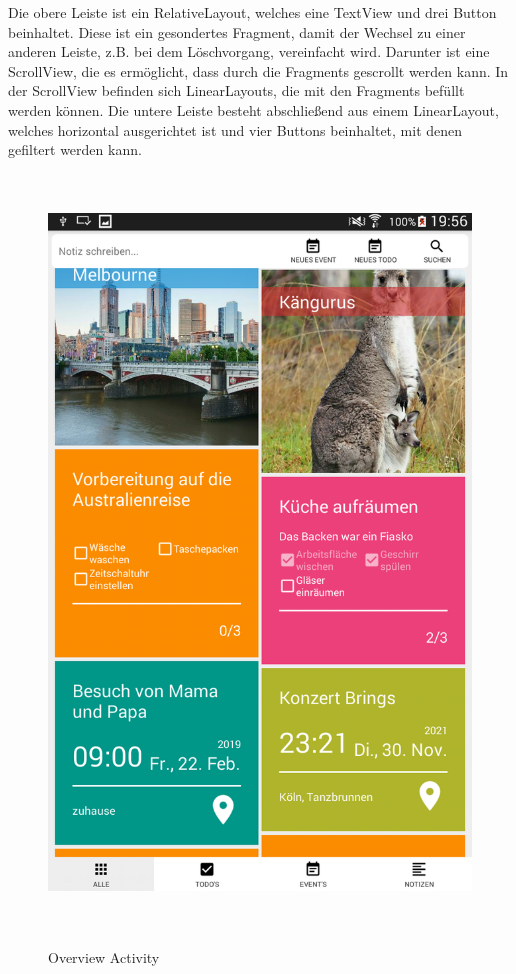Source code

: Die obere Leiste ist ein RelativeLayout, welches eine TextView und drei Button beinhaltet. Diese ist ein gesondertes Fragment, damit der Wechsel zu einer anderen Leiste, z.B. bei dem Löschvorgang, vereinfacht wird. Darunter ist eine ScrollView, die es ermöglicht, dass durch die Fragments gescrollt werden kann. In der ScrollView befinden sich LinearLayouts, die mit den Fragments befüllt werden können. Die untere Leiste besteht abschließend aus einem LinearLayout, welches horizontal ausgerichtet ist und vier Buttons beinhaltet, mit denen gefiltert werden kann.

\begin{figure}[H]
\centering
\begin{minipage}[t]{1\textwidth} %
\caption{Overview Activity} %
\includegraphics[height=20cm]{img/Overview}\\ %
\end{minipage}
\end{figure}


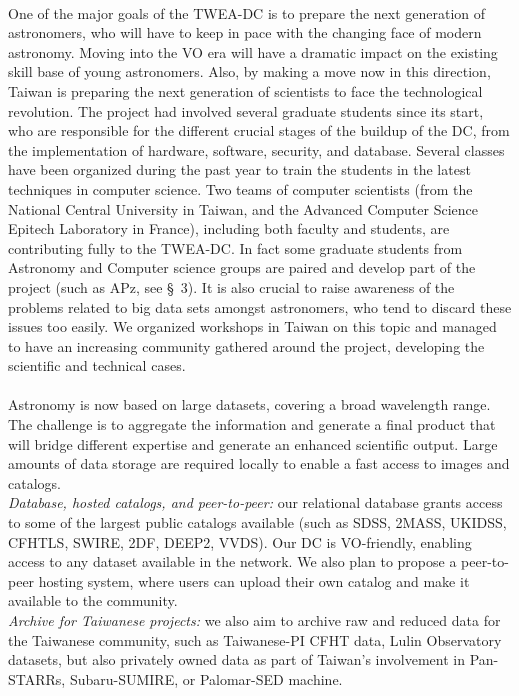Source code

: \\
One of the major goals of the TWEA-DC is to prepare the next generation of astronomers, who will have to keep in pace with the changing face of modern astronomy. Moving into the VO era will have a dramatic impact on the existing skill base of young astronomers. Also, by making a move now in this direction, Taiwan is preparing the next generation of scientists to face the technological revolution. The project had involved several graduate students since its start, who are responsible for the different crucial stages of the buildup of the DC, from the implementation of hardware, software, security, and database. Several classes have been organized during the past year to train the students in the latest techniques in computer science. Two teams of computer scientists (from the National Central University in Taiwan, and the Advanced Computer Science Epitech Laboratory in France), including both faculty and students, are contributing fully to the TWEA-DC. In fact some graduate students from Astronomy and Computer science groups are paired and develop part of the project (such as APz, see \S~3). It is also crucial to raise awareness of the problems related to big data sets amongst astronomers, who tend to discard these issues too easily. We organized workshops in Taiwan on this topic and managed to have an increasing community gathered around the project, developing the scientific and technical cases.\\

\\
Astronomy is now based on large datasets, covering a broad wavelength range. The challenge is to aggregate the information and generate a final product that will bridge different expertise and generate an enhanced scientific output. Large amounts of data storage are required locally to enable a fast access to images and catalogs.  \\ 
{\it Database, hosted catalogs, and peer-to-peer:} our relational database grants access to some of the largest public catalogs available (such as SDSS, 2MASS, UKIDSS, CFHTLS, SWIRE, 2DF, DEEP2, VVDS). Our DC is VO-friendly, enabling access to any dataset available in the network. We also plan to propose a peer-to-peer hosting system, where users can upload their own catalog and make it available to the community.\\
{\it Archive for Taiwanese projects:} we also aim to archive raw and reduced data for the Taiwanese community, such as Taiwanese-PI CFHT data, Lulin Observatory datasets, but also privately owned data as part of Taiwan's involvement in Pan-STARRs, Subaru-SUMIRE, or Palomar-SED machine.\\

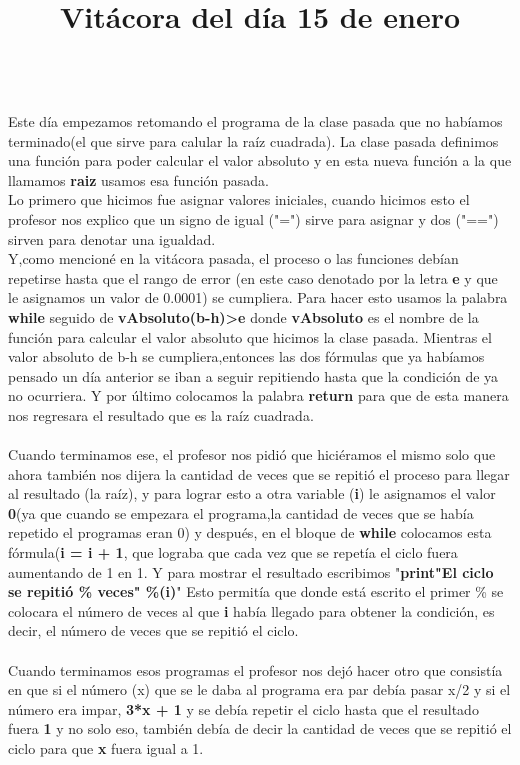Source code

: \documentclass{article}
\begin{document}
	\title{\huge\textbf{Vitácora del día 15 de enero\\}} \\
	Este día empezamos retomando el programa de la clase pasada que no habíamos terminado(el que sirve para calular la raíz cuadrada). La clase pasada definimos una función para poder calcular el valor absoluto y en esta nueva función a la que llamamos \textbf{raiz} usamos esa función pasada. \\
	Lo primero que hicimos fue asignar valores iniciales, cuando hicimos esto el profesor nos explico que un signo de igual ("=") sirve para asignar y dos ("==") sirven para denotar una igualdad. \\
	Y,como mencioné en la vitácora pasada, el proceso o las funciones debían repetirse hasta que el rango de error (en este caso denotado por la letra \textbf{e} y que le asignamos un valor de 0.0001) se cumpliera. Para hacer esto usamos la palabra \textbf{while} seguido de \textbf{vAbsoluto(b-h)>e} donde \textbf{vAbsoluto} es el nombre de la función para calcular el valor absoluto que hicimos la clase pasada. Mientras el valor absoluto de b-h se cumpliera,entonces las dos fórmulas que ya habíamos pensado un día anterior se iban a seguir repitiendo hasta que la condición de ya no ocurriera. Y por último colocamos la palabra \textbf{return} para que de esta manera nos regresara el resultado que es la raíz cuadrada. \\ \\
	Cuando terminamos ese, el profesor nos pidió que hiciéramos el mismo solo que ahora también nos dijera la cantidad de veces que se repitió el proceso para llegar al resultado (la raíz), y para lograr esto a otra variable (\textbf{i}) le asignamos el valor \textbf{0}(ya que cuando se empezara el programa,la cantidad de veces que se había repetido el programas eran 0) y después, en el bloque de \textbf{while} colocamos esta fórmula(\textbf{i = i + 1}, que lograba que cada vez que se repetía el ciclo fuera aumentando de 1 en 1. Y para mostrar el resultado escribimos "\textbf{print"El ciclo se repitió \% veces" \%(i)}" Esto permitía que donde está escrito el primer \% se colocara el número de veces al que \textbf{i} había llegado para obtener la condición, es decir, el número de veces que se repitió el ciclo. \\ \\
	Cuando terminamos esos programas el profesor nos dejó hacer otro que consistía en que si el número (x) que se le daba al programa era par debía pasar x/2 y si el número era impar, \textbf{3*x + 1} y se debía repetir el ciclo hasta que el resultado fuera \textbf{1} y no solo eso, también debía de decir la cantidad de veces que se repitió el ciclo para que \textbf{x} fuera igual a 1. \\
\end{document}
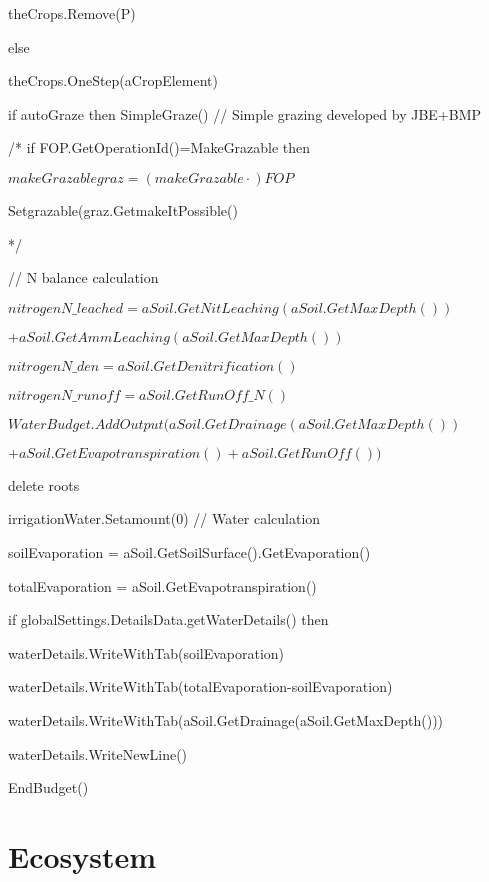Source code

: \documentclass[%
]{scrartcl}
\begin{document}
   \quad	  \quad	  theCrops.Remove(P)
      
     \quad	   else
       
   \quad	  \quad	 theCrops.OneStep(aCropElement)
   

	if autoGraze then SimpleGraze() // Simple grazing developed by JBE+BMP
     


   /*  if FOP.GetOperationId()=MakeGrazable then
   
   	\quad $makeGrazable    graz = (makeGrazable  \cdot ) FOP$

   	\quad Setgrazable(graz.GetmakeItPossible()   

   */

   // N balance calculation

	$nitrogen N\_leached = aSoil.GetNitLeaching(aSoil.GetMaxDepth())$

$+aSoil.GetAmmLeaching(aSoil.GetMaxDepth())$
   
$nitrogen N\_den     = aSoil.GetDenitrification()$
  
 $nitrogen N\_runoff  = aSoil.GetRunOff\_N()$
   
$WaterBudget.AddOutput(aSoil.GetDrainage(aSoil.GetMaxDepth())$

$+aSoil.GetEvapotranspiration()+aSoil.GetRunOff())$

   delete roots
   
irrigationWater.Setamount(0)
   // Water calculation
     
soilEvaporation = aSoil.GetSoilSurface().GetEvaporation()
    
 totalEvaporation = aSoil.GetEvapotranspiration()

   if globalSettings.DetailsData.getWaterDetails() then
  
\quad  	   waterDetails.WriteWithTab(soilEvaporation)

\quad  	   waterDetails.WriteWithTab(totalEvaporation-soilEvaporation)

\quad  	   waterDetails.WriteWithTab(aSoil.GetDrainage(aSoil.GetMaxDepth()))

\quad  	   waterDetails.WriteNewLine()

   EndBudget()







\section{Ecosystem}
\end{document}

__________

- **REQUIRED ACTION**
Filter by the word "theCrops": copy every line of the data that holds it.

- **EXPECTED ANSWER**
   \quad	  \quad	  theCrops.Remove(P)
   \quad	  \quad	 theCrops.OneStep(aCropElement)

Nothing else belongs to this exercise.